Exercise requirements – Write out the whole listing again so that each line matches the original.

Task input –
***

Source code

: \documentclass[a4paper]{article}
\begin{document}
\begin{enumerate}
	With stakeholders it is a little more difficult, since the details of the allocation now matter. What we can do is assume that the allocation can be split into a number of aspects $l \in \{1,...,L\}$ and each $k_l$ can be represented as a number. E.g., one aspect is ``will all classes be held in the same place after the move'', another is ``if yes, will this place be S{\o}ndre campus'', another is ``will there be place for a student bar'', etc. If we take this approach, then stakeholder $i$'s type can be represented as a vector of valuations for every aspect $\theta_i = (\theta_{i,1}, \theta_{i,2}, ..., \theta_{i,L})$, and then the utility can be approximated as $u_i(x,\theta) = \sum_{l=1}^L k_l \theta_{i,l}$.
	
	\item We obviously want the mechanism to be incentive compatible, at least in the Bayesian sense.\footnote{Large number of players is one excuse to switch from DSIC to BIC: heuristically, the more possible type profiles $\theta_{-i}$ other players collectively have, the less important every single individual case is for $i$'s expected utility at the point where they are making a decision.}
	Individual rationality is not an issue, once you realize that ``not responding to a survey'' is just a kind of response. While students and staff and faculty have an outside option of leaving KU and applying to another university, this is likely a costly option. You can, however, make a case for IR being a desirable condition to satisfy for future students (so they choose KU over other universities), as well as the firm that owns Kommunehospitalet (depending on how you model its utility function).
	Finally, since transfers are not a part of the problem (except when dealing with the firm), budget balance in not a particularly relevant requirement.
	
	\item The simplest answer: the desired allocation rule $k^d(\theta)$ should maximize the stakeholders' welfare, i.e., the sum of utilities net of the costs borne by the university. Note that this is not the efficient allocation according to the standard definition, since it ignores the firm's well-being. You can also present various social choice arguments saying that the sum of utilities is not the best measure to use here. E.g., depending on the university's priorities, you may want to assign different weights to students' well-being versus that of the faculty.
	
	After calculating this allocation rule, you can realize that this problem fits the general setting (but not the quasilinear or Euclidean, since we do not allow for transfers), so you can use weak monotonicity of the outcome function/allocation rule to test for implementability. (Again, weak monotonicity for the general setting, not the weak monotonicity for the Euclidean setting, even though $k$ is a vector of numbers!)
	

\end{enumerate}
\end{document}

***

Result below –
Source code

: \documentclass[a4paper]{article}
\begin{document}
\begin{enumerate}
	With stakeholders it is a little more difficult, since the details of the allocation now matter. What we can do is assume that the allocation can be split into a number of aspects $l \in \{1,...,L\}$ and each $k_l$ can be represented as a number. E.g., one aspect is ``will all classes be held in the same place after the move'', another is ``if yes, will this place be S{\o}ndre campus'', another is ``will there be place for a student bar'', etc. If we take this approach, then stakeholder $i$'s type can be represented as a vector of valuations for every aspect $\theta_i = (\theta_{i,1}, \theta_{i,2}, ..., \theta_{i,L})$, and then the utility can be approximated as $u_i(x,\theta) = \sum_{l=1}^L k_l \theta_{i,l}$.
	
	\item We obviously want the mechanism to be incentive compatible, at least in the Bayesian sense.\footnote{Large number of players is one excuse to switch from DSIC to BIC: heuristically, the more possible type profiles $\theta_{-i}$ other players collectively have, the less important every single individual case is for $i$'s expected utility at the point where they are making a decision.}
	Individual rationality is not an issue, once you realize that ``not responding to a survey'' is just a kind of response. While students and staff and faculty have an outside option of leaving KU and applying to another university, this is likely a costly option. You can, however, make a case for IR being a desirable condition to satisfy for future students (so they choose KU over other universities), as well as the firm that owns Kommunehospitalet (depending on how you model its utility function).
	Finally, since transfers are not a part of the problem (except when dealing with the firm), budget balance in not a particularly relevant requirement.
	
	\item The simplest answer: the desired allocation rule $k^d(\theta)$ should maximize the stakeholders' welfare, i.e., the sum of utilities net of the costs borne by the university. Note that this is not the efficient allocation according to the standard definition, since it ignores the firm's well-being. You can also present various social choice arguments saying that the sum of utilities is not the best measure to use here. E.g., depending on the university's priorities, you may want to assign different weights to students' well-being versus that of the faculty.
	
	After calculating this allocation rule, you can realize that this problem fits the general setting (but not the quasilinear or Euclidean, since we do not allow for transfers), so you can use weak monotonicity of the outcome function/allocation rule to test for implementability. (Again, weak monotonicity for the general setting, not the weak monotonicity for the Euclidean setting, even though $k$ is a vector of numbers!)
	

\end{enumerate}
\end{document}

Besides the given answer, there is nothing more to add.